--- Records for the exercise ---

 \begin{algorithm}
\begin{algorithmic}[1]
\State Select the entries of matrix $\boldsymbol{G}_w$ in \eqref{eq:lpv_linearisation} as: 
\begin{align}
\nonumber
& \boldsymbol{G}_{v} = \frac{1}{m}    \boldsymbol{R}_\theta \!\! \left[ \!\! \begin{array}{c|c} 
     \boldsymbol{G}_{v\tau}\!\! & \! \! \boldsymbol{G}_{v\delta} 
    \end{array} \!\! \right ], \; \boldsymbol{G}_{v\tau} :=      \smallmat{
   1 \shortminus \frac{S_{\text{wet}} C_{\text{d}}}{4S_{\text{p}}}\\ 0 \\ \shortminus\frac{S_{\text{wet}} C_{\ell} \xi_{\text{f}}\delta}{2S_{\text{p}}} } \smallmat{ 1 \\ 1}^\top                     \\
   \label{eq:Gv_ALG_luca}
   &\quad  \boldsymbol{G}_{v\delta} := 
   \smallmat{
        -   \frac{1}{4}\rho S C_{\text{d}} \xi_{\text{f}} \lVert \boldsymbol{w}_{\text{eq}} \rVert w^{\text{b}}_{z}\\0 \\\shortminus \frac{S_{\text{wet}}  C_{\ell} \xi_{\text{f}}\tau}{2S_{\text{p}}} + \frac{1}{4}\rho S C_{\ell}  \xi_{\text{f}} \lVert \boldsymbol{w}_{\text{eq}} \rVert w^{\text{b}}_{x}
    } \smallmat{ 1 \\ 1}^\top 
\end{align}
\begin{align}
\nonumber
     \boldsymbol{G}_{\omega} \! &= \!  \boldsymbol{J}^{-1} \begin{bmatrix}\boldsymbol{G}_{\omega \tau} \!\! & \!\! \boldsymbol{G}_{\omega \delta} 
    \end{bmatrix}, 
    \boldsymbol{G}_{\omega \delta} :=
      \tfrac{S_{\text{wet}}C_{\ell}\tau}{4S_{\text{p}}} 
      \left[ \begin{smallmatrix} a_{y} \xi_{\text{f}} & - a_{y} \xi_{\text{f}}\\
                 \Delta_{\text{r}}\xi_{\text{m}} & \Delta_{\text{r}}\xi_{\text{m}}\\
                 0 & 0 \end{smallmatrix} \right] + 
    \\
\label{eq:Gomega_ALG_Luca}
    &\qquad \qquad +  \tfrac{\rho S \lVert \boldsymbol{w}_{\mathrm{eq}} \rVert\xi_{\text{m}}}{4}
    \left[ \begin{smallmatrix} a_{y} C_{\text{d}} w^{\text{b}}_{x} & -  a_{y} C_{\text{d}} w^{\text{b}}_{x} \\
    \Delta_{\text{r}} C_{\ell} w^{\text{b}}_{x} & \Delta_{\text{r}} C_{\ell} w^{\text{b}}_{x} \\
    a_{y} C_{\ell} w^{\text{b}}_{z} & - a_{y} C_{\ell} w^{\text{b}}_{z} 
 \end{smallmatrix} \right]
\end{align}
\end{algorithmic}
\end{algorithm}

---

Go through the entries and return each line where the word "boldsymbol" appears.

\State Select the entries of matrix $\boldsymbol{G}_w$ in \eqref{eq:lpv_linearisation} as: 
& \boldsymbol{G}_{v} = \frac{1}{m}    \boldsymbol{R}_\theta \!\! \left[ \!\! \begin{array}{c|c} 
     \boldsymbol{G}_{v\tau}\!\! & \! \! \boldsymbol{G}_{v\delta} 
    \end{array} \!\! \right ], \; \boldsymbol{G}_{v\tau} :=      \smallmat{
   &\quad  \boldsymbol{G}_{v\delta} := 
        -   \frac{1}{4}\rho S C_{\text{d}} \xi_{\text{f}} \lVert \boldsymbol{w}_{\text{eq}} \rVert w^{\text{b}}_{z}\\0 \\\shortminus \frac{S_{\text{wet}}  C_{\ell} \xi_{\text{f}}\tau}{2S_{\text{p}}} + \frac{1}{4}\rho S C_{\ell}  \xi_{\text{f}} \lVert \boldsymbol{w}_{\text{eq}} \rVert w^{\text{b}}_{x}
     \boldsymbol{G}_{\omega} \! &= \!  \boldsymbol{J}^{-1} \begin{bmatrix}\boldsymbol{G}_{\omega \tau} \!\! & \!\! \boldsymbol{G}_{\omega \delta} 
    \boldsymbol{G}_{\omega \delta} :=
    &\qquad \qquad +  \tfrac{\rho S \lVert \boldsymbol{w}_{\mathrm{eq}} \rVert\xi_{\text{m}}}{4}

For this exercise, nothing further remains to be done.